Find the string "ipynb" in the listing and report every line that has it.
DATA FOR THE TASK section start
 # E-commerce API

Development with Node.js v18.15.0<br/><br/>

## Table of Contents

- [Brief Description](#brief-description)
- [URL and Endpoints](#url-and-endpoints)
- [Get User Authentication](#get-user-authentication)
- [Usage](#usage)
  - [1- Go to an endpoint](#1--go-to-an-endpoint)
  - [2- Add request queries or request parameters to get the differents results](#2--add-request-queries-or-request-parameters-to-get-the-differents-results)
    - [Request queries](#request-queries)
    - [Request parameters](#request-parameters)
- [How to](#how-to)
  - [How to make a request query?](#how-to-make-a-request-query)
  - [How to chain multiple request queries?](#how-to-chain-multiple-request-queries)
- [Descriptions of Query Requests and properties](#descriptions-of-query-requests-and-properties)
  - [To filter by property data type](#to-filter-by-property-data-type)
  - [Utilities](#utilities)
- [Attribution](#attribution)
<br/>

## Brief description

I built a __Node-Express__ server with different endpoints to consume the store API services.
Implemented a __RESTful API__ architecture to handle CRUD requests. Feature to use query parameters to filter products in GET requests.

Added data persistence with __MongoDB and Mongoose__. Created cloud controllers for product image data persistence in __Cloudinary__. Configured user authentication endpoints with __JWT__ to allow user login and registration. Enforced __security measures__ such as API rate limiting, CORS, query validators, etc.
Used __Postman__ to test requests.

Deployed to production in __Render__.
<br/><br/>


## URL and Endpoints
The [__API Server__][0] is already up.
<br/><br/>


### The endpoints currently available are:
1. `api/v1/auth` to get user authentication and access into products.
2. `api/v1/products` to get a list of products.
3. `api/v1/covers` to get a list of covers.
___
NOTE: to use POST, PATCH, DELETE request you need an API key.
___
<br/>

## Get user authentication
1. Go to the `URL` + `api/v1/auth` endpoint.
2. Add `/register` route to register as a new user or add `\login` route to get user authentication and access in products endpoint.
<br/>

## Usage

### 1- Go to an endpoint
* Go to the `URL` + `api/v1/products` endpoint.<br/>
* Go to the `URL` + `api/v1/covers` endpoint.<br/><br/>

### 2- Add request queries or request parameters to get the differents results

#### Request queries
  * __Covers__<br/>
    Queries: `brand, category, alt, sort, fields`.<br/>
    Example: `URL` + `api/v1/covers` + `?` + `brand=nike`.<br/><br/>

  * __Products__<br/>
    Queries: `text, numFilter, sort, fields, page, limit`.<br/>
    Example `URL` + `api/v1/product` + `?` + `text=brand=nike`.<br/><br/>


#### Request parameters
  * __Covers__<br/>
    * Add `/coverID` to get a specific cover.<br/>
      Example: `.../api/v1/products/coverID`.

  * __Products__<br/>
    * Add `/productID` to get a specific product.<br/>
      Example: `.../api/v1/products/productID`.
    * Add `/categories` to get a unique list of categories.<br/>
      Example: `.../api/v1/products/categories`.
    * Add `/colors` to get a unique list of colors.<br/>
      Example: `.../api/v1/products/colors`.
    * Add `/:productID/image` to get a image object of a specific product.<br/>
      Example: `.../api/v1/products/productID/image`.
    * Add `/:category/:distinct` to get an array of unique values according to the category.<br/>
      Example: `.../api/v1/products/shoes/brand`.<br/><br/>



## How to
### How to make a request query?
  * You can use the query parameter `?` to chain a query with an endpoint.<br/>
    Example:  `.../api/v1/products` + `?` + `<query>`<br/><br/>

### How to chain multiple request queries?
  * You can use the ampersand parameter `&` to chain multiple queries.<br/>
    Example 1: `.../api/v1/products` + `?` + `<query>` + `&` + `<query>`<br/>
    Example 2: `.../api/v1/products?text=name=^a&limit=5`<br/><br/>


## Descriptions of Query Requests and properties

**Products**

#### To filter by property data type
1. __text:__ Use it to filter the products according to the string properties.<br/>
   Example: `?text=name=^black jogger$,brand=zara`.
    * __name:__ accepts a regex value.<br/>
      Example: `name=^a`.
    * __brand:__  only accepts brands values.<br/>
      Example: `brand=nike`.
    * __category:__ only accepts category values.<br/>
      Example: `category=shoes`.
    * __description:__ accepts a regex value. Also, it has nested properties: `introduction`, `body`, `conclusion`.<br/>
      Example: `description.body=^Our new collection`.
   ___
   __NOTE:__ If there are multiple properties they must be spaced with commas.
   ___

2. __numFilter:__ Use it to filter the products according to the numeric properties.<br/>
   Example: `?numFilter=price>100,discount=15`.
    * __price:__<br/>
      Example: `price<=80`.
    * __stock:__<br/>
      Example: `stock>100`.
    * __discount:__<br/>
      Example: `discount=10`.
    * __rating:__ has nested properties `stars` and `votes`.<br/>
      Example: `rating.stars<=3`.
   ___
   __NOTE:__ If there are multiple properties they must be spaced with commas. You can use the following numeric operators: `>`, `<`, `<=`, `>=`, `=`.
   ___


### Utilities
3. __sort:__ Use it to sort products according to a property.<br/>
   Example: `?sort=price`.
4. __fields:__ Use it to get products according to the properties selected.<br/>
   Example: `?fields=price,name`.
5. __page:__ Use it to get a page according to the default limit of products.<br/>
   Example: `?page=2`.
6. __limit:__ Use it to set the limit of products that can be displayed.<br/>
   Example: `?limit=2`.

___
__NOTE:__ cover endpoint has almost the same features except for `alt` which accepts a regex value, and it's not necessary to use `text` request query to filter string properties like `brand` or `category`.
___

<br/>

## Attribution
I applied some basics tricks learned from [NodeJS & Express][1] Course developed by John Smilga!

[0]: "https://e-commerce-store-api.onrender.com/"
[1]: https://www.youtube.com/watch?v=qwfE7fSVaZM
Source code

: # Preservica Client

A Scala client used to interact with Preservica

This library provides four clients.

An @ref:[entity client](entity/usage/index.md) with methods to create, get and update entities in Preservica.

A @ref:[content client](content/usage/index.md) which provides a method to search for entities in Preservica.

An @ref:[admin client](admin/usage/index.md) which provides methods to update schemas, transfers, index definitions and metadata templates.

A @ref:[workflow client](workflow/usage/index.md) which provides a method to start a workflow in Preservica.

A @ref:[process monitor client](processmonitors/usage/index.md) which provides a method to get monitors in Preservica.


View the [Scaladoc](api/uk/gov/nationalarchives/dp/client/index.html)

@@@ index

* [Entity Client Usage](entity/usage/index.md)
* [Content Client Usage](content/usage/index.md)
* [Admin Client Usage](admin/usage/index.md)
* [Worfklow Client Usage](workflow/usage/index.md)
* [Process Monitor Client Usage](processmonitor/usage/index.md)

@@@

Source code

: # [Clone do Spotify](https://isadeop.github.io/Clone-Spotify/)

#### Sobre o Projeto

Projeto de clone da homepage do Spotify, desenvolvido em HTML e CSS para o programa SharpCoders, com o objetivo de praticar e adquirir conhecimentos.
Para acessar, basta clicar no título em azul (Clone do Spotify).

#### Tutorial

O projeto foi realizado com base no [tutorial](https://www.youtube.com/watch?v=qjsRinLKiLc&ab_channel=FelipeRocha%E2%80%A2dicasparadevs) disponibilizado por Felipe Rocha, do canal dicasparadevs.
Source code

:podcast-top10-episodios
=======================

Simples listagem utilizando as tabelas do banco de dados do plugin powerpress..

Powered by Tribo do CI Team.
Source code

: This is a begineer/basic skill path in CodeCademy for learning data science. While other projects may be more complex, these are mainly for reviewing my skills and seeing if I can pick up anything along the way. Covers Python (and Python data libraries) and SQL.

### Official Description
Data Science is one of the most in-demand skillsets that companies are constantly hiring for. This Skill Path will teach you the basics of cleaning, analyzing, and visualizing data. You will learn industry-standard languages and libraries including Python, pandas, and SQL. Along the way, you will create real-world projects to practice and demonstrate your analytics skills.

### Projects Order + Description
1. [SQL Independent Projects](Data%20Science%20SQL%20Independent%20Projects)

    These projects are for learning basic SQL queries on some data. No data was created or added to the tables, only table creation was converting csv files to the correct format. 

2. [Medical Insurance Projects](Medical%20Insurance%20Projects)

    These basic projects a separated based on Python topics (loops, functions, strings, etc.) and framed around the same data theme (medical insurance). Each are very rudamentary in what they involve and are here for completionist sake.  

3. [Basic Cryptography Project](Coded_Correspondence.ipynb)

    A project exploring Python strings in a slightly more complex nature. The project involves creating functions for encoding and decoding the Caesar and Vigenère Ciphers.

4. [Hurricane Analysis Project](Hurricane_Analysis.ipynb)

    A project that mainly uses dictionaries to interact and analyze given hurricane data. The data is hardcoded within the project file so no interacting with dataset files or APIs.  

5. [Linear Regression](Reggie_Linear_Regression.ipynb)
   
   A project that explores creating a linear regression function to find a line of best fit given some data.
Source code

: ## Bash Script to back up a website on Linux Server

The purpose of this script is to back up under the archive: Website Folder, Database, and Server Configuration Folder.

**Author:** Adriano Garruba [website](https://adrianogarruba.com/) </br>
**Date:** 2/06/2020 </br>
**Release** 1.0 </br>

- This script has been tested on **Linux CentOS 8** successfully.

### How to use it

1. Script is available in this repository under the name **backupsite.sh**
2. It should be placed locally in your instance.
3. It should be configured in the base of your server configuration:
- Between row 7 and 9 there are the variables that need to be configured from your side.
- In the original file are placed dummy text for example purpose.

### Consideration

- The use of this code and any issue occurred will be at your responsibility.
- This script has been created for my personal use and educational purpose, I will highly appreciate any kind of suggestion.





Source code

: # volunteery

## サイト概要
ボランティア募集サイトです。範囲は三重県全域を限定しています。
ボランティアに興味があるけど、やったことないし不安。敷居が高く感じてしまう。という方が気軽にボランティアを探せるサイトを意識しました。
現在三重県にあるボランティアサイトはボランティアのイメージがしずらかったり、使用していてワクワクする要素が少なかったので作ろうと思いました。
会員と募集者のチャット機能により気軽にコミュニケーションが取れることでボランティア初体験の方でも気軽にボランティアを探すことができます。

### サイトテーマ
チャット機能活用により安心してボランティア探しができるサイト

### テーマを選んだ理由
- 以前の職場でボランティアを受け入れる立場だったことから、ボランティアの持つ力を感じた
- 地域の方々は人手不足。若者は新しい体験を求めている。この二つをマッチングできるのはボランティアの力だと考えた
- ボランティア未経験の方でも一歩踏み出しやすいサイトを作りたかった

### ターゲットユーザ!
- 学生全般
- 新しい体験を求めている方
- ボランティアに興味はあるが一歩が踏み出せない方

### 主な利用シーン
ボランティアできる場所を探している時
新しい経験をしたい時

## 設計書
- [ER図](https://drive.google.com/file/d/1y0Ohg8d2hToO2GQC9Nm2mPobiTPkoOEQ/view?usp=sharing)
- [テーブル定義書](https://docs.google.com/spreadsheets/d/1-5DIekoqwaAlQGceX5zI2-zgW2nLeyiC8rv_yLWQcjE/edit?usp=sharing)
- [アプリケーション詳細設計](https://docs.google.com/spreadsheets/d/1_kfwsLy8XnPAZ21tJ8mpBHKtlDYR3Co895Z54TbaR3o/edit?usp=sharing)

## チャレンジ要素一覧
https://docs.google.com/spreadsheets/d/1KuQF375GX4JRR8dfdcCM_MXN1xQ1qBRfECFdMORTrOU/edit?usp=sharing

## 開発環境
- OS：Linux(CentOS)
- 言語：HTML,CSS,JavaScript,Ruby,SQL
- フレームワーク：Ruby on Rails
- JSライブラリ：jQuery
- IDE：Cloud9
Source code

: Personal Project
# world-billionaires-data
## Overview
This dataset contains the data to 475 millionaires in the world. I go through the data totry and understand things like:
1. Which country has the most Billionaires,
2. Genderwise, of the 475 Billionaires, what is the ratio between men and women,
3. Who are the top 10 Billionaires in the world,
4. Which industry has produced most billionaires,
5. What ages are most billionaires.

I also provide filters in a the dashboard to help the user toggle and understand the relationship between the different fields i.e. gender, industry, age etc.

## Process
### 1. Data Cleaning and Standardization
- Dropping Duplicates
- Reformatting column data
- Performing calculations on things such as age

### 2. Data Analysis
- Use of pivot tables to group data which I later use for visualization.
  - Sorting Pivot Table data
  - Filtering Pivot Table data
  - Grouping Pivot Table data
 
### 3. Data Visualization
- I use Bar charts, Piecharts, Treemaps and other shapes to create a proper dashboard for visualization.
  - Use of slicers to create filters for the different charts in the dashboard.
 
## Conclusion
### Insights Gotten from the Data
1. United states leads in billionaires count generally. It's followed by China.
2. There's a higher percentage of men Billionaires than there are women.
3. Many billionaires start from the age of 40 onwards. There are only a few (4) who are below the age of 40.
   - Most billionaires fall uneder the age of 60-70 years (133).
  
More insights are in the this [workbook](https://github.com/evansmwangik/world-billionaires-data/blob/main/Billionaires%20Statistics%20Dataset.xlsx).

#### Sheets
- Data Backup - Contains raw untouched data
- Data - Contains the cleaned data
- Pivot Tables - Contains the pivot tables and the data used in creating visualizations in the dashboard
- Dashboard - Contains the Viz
DATA FOR THE TASK section end
= OUTPUT FOR THIS TASK =
3. [Basic Cryptography Project](Coded_Correspondence.ipynb)
4. [Hurricane Analysis Project](Hurricane_Analysis.ipynb)
5. [Linear Regression](Reggie_Linear_Regression.ipynb)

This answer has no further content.